Date of Conferral

2014

Degree

Doctor of Education (Ed.D.)

School

Education

Advisor

Howard Moskowitz

Abstract

Many new institutions struggle with issues of identity and purpose, which can create instability and lack of growth. Mission statements are often used to clearly identify the characteristics that make an organization unique. This study was informed by theories of organizational management, art integration constructivism, and Bronfenbrenner's cultural ecology. The literature indicates that there is a strong connection between a clear and concise mission statement and the organization's behaviors. This study examined a small Southeast Michigan charter school devoted to integrating arts and academic curricula to determine how the stated mission was understood and implemented by its stakeholders.
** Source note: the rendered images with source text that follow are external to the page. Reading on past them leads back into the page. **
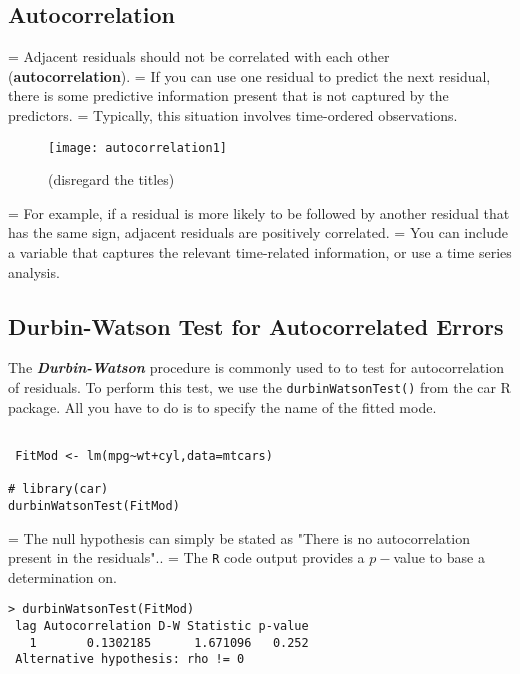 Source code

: \documentclass[residuals.tex]{subfiles}
\begin{document}
\subsection*{Autocorrelation} 
\begin{itemize}
 =  Adjacent residuals should not be correlated with each other (\textbf{autocorrelation}). 
 =  If you can use one residual to predict the next residual, there is some predictive information present that is not captured by the predictors. 
 =  Typically, this situation involves time-ordered observations. 
\end{itemize}

\begin{figure}[h!]
\centering
\texttt{[image: autocorrelation1]}
\caption{(disregard the titles)}

\end{figure}
\begin{itemize}
 =  For example, if a residual is more likely to be followed by another residual that has the same sign, adjacent residuals are positively correlated. 
 =  You can include a variable that captures the relevant time-related information, or use a time series analysis.
\end{itemize}
 
\newpage
\subsection*{Durbin-Watson Test for Autocorrelated Errors}
The \textbf{\textit{Durbin-Watson} }procedure is commonly used to to test for autocorrelation of residuals. To perform this test, we use the \texttt{durbinWatsonTest()} from the car R package. All you have to do is to specify the name of the fitted mode.

\begin{framed}
\begin{verbatim}

 FitMod <- lm(mpg~wt+cyl,data=mtcars)

# library(car)
durbinWatsonTest(FitMod)

\end{verbatim}
\end{framed}
\begin{itemize}
 =  The null hypothesis can simply be stated as "There is no autocorrelation present in the residuals".. 
 =  The \texttt{R} code output provides a $p-$value to base a determination on.
\end{itemize}

\begin{framed}
\begin{verbatim}
> durbinWatsonTest(FitMod)
 lag Autocorrelation D-W Statistic p-value
   1       0.1302185      1.671096   0.252
 Alternative hypothesis: rho != 0
\end{verbatim}
\end{framed}

\end{document}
An applied, mixed methodology design was used to investigate the connection between the stated mission and the actions of the school's stakeholders. A 4-point, Likert type, quantitative survey was administered to 40 teachers, administrators, and board members and descriptive statistics were used to analyze the summative data. The analysis examined coded themes and found inconsistencies in the knowledge base of the school's stakeholders, primarily related to a lack of shared understandings of organizational statements and arts integration. The study recommendations include a guide for a staff introduction to ongoing pragmatic action research as a method to investigate and implement possible resolutions to the stated problem. The action research would help the school meet its stated goals of providing a coherent, arts-integrated learning experience for the school's students. The study and recommendations will lead to positive social change in that a coherent, arts-integrated education has been shown to provide an educationally and socially beneficial learning environment for the individuals involved in the program.